Menurutku, berdasarkan apa yang aku rasakan, aku hanya orang yang sedang berada di titik kejenuhan akan suatu hal yang sudah ia tekuni dari lama. Meskipun dalam kasusku, aku tidak ‘tekun’. Ketika anak-anak dulu, mengenal film animasi dengan ceritanya yang imajinatif, adalah hal yang luar biasa. Seperti menemukan mainan baru yang beratus kali lipat jauh lebih menarik dari mainan lamanya. Karena ‘anak-anak’ sama dengan ‘imajinasi’. Di situ titik awalnya. Semakin lama, mengenal anime, menonton anime lain dengan cerita berbeda, membaca banyak komik, semakin suka. Hingga dari yang dulunya hanya seorang anak yang terbatas hanya bisa ‘diberi makan’ cerita sihir dan hal-hal tak masuk akal lainnya, sampai tumbuh menjadi anak muda, remaja, yang dapat mencerna cerita berat seperti serial detektif atau bahkan sekarang yang cara mengkonsumsinya sudah masuk ke level mereview anime dengan cerita lebih rumit, contohnya, dan mengkritisinya.

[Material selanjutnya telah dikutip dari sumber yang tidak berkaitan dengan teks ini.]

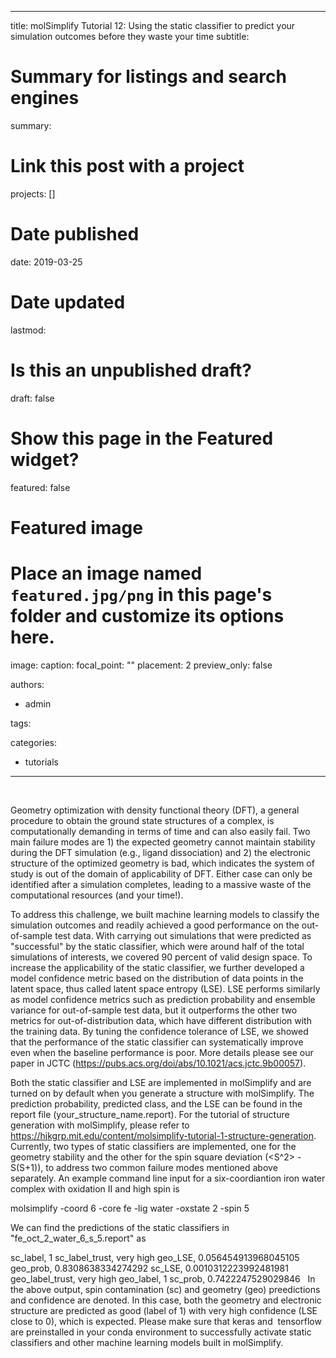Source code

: 
---
title: molSimplify Tutorial 12: Using the static classifier to predict your simulation outcomes before they waste your time
subtitle: 

# Summary for listings and search engines
summary: 

# Link this post with a project
projects: []

# Date published
date: 2019-03-25

# Date updated
lastmod: 

# Is this an unpublished draft?
draft: false

# Show this page in the Featured widget?
featured: false

# Featured image
# Place an image named `featured.jpg/png` in this page's folder and customize its options here.
image:
  caption: 
  focal_point: ""
  placement: 2
  preview_only: false

authors:
- admin

tags:

categories:
- tutorials

---
 


Geometry optimization with density functional theory (DFT), a general procedure to obtain the ground state structures of a complex, is computationally demanding in terms of time and can also easily fail. Two main failure modes are 1) the expected geometry cannot maintain stability during the DFT simulation (e.g., ligand dissociation) and 2) the electronic structure of the optimized geometry is bad, which indicates the system of study is out of the domain of applicability of DFT. Either case can only be identified after a simulation completes, leading to a massive waste of the computational resources (and your time!).


To address this challenge, we built machine learning models to classify the simulation outcomes and readily achieved a good performance on the out-of-sample test data. With carrying out simulations that were predicted as "successful" by the static classifier, which were around half of the total simulations of interests, we covered 90 percent of valid design space. To increase the applicability of the static classifier, we further developed a model confidence metric based on the distribution of data points in the latent space, thus called latent space entropy (LSE). LSE performs similarly as model confidence metrics such as prediction probability and ensemble variance for out-of-sample test data, but it outperforms the other two metrics for out-of-distribution data, which have different distribution with the training data. By tuning the confidence tolerance of LSE, we showed that the performance of the static classifier can systematically improve even when the baseline performance is poor. More details please see our paper in JCTC (<https://pubs.acs.org/doi/abs/10.1021/acs.jctc.9b00057>).


Both the static classifier and LSE are implemented in molSimplify and are turned on by default when you generate a structure with molSimplify. The prediction probability, predicted class, and the LSE can be found in the report file (your\_structure\_name.report). For the tutorial of structure generation with molSimplify, please refer to <https://hjkgrp.mit.edu/content/molsimplify-tutorial-1-structure-generation>. Currently, two types of static classifiers are implemented, one for the geometry stability and the other for the spin square deviation (<S^2> -S(S+1)), to address two common failure modes mentioned above separately. An example command line input for a six-coordiantion iron water complex with oxidation II and high spin is


molsimplify -coord 6 -core fe -lig water -oxstate 2 -spin 5


We can find the predictions of the static classifiers in "fe\_oct\_2\_water\_6\_s\_5.report" as


sc\_label, 1
sc\_label\_trust, very high
geo\_LSE, 0.056454913968045105
geo\_prob, 0.8308638334274292
sc\_LSE, 0.0010312223992481981
geo\_label\_trust, very high
geo\_label, 1
sc\_prob, 0.7422247529029846
 
In the above output, spin contamination (sc) and geometry (geo) preedictions and confidence are denoted. In this case, both the geometry and electronic structure are predicted as good (label of 1) with very high confidence (LSE close to 0), which is expected. Please make sure that keras and  tensorflow are preinstalled in your conda environment to successfully activate static classifiers and other machine learning models built in molSimplify.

Kemudian, ketika kebutuhan akan cerita yang membuat penikmat anime lebih memeras otak, tak terpenuhi, disitulah puncak kebosanannya. Kebutuhan cerita yang lebih orisinil. Atau, tak harus ide baru sebenarnya. Ambillah contoh ceritanya sama-sama menitikbesarkan pada amanat bahwa kita harus menolong orang lain, namun cara menyampaikan amanat itu dengan cara yang berbeda, yang terpenting amanat itu tersampaikan hingga melekat di hati penonton atau penikmat cerita.

Soal ini, dari sini dan seterusnya mungkin akan lebih banyak membahas tentang anime-anime sekarang. Sebelumnya, anime yang aku rekomendasi bisa dihitung jari. Kilas balik sedikit, Death Note, tak hanya aku, media Jepang, terutama, juga menuliskan bahwa anime atau cerita ini adalah cerita terbaik hingga saat ini. Sementara untuk anime sekarang, anime yang ingin aku rekomendasikan ke orang-orang selalu aku review di blog. Ya, diantaranya ada Zankyou no Terror, Hai to Gensou no Grimgar, Boku Dake ga Inai Machi, dan yang tak aku review tapi aku rekomendasikan, Ace of Diamond atau Daiya no Ace. Serta, ada satu anime di tahun ini, anime summer, yang muncul dan membuatku ingin mereviewnya ditengah-tengah suasana hatiku yang merasa bosan dengan anime-anime sekarang, Fukigen na Mononokean. Tunggu saja reviewnya, ya.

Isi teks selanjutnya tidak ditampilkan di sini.